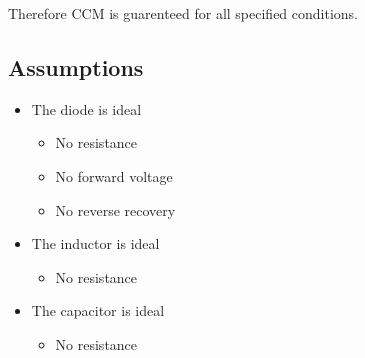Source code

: Therefore CCM is guarenteed for all specified conditions.

\subsection*{Assumptions}

\begin{itemize}
    \item The diode is ideal
    \begin{itemize}
        \item No resistance
        \item No forward voltage
        \item No reverse recovery
    \end{itemize}
    \item The inductor is ideal
    \begin{itemize}
        \item No resistance
    \end{itemize}
    \item The capacitor is ideal
    \begin{itemize}
        \item No resistance
    \end{itemize}
\end{itemize}

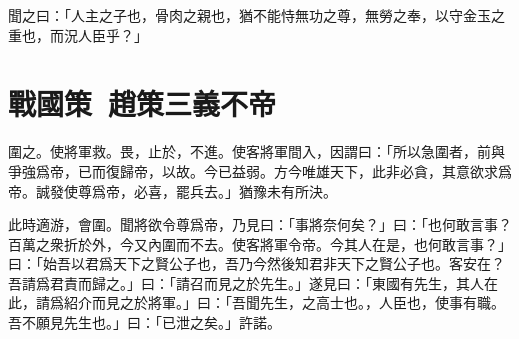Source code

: 聞之曰：「人主之子也，骨肉之親也，猶不能恃無功之尊，無勞之奉，以守金玉之重也，而況人臣乎？」

\section[魯仲連義不帝秦\quad{\small 戰國策\ 趙策三}]{{\normalsize 戰國策\ 趙策三}\quad {}義不帝}
圍之。使將軍救。畏，止於，不進。使客將軍間入，因謂曰：「所以急圍者，前與爭強爲帝，已而復歸帝，以故。今已益弱。方今唯雄天下，此非必貪，其意欲求爲帝。誠發使尊爲帝，必喜，罷兵去。」猶豫未有所決。

此時適游，會圍。聞將欲令尊爲帝，乃見曰：「事將奈何矣？」曰：「也何敢言事？百萬之衆折於外，今又內圍而不去。使客將軍令帝。今其人在是，也何敢言事？」曰：「始吾以君爲天下之賢公子也，吾乃今然後知君非天下之賢公子也。客安在？吾請爲君責而歸之。」曰：「請召而見之於先生。」遂見曰：「東國有先生，其人在此，請爲紹介而見之於將軍。」曰：「吾聞先生，之高士也。，人臣也，使事有職。吾不願見先生也。」曰：「已泄之矣。」許諾。

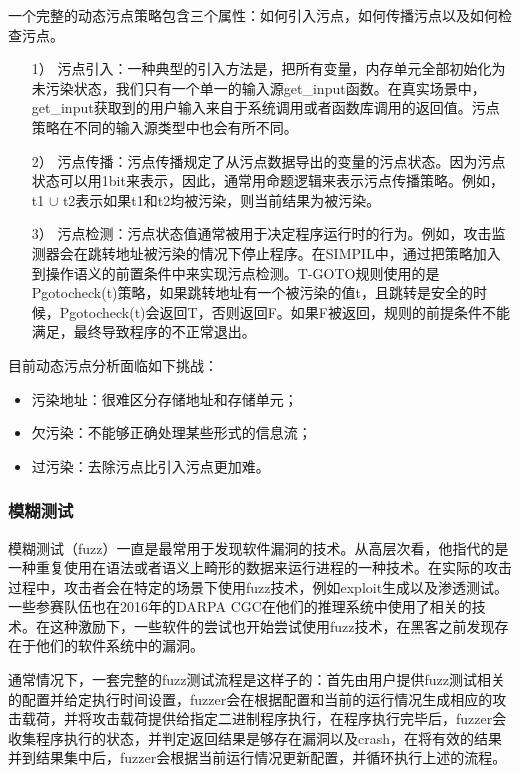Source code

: \documentclass[doctor,privacy,twoside]{buaa_mac}
\begin{document}
一个完整的动态污点策略包含三个属性：如何引入污点，如何传播污点以及如何检查污点。
\begin{itemize}
\item[1）] 污点引入：一种典型的引入方法是，把所有变量，内存单元全部初始化为未污染状态，我们只有一个单一的输入源get\_{}input函数。在真实场景中，get\_{}input获取到的用户输入来自于系统调用或者函数库调用的返回值。污点策略在不同的输入源类型中也会有所不同。
\item[2）] 污点传播：污点传播规定了从污点数据导出的变量的污点状态。因为污点状态可以用1bit来表示，因此，通常用命题逻辑来表示污点传播策略。例如，t1 $\cup$ t2表示如果t1和t2均被污染，则当前结果为被污染。
\item[3）] 污点检测：污点状态值通常被用于决定程序运行时的行为。例如，攻击监测器会在跳转地址被污染的情况下停止程序。在SIMPIL中，通过把策略加入到操作语义的前置条件中来实现污点检测。T-GOTO规则使用的是Pgotocheck(t)策略，如果跳转地址有一个被污染的值t，且跳转是安全的时候，Pgotocheck(t)会返回T，否则返回F。如果F被返回，规则的前提条件不能满足，最终导致程序的不正常退出。
\end{itemize}

目前动态污点分析面临如下挑战：
\begin{itemize}
\item 污染地址：很难区分存储地址和存储单元；
\item 欠污染：不能够正确处理某些形式的信息流；
\item 过污染：去除污点比引入污点更加难。
\end{itemize}


\subsubsection{模糊测试}

模糊测试（fuzz）一直是最常用于发现软件漏洞的技术。从高层次看，他指代的是一种重复使用在语法或者语义上畸形的数据来运行进程的一种技术。在实际的攻击过程中，攻击者会在特定的场景下使用fuzz技术，例如exploit生成以及渗透测试。一些参赛队伍也在2016年的DARPA CGC在他们的推理系统中使用了相关的技术。在这种激励下，一些软件的尝试也开始尝试使用fuzz技术，在黑客之前发现存在于他们的软件系统中的漏洞。

通常情况下，一套完整的fuzz测试流程是这样子的：首先由用户提供fuzz测试相关的配置并给定执行时间设置，fuzzer会在根据配置和当前的运行情况生成相应的攻击载荷，并将攻击载荷提供给指定二进制程序执行，在程序执行完毕后，fuzzer会收集程序执行的状态，并判定返回结果是够存在漏洞以及crash，在将有效的结果并到结果集中后，fuzzer会根据当前运行情况更新配置，并循环执行上述的流程。
\end{document}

========

▶ [WHAT YOU ARE ASKED TO DO]:
The reply must contain every entry above, exactly as written, and none of the pictures.

▶ [SOLUTION BELOW]:
Source code

: Therefore CCM is guarenteed for all specified conditions.

\subsection*{Assumptions}

\begin{itemize}
    \item The diode is ideal
    \begin{itemize}
        \item No resistance
        \item No forward voltage
        \item No reverse recovery
    \end{itemize}
    \item The inductor is ideal
    \begin{itemize}
        \item No resistance
    \end{itemize}
    \item The capacitor is ideal
    \begin{itemize}
        \item No resistance
    \end{itemize}
\end{itemize}

Source code

: 聞之曰：「人主之子也，骨肉之親也，猶不能恃無功之尊，無勞之奉，以守金玉之重也，而況人臣乎？」

\section[魯仲連義不帝秦\quad{\small 戰國策\ 趙策三}]{{\normalsize 戰國策\ 趙策三}\quad {}義不帝}
圍之。使將軍救。畏，止於，不進。使客將軍間入，因謂曰：「所以急圍者，前與爭強爲帝，已而復歸帝，以故。今已益弱。方今唯雄天下，此非必貪，其意欲求爲帝。誠發使尊爲帝，必喜，罷兵去。」猶豫未有所決。

此時適游，會圍。聞將欲令尊爲帝，乃見曰：「事將奈何矣？」曰：「也何敢言事？百萬之衆折於外，今又內圍而不去。使客將軍令帝。今其人在是，也何敢言事？」曰：「始吾以君爲天下之賢公子也，吾乃今然後知君非天下之賢公子也。客安在？吾請爲君責而歸之。」曰：「請召而見之於先生。」遂見曰：「東國有先生，其人在此，請爲紹介而見之於將軍。」曰：「吾聞先生，之高士也。，人臣也，使事有職。吾不願見先生也。」曰：「已泄之矣。」許諾。

Source code

: \documentclass[doctor,privacy,twoside]{buaa_mac}
\begin{document}
一个完整的动态污点策略包含三个属性：如何引入污点，如何传播污点以及如何检查污点。
\begin{itemize}
\item[1）] 污点引入：一种典型的引入方法是，把所有变量，内存单元全部初始化为未污染状态，我们只有一个单一的输入源get\_{}input函数。在真实场景中，get\_{}input获取到的用户输入来自于系统调用或者函数库调用的返回值。污点策略在不同的输入源类型中也会有所不同。
\item[2）] 污点传播：污点传播规定了从污点数据导出的变量的污点状态。因为污点状态可以用1bit来表示，因此，通常用命题逻辑来表示污点传播策略。例如，t1 $\cup$ t2表示如果t1和t2均被污染，则当前结果为被污染。
\item[3）] 污点检测：污点状态值通常被用于决定程序运行时的行为。例如，攻击监测器会在跳转地址被污染的情况下停止程序。在SIMPIL中，通过把策略加入到操作语义的前置条件中来实现污点检测。T-GOTO规则使用的是Pgotocheck(t)策略，如果跳转地址有一个被污染的值t，且跳转是安全的时候，Pgotocheck(t)会返回T，否则返回F。如果F被返回，规则的前提条件不能满足，最终导致程序的不正常退出。
\end{itemize}

目前动态污点分析面临如下挑战：
\begin{itemize}
\item 污染地址：很难区分存储地址和存储单元；
\item 欠污染：不能够正确处理某些形式的信息流；
\item 过污染：去除污点比引入污点更加难。
\end{itemize}


\subsubsection{模糊测试}

模糊测试（fuzz）一直是最常用于发现软件漏洞的技术。从高层次看，他指代的是一种重复使用在语法或者语义上畸形的数据来运行进程的一种技术。在实际的攻击过程中，攻击者会在特定的场景下使用fuzz技术，例如exploit生成以及渗透测试。一些参赛队伍也在2016年的DARPA CGC在他们的推理系统中使用了相关的技术。在这种激励下，一些软件的尝试也开始尝试使用fuzz技术，在黑客之前发现存在于他们的软件系统中的漏洞。

通常情况下，一套完整的fuzz测试流程是这样子的：首先由用户提供fuzz测试相关的配置并给定执行时间设置，fuzzer会在根据配置和当前的运行情况生成相应的攻击载荷，并将攻击载荷提供给指定二进制程序执行，在程序执行完毕后，fuzzer会收集程序执行的状态，并判定返回结果是够存在漏洞以及crash，在将有效的结果并到结果集中后，fuzzer会根据当前运行情况更新配置，并循环执行上述的流程。
\end{document}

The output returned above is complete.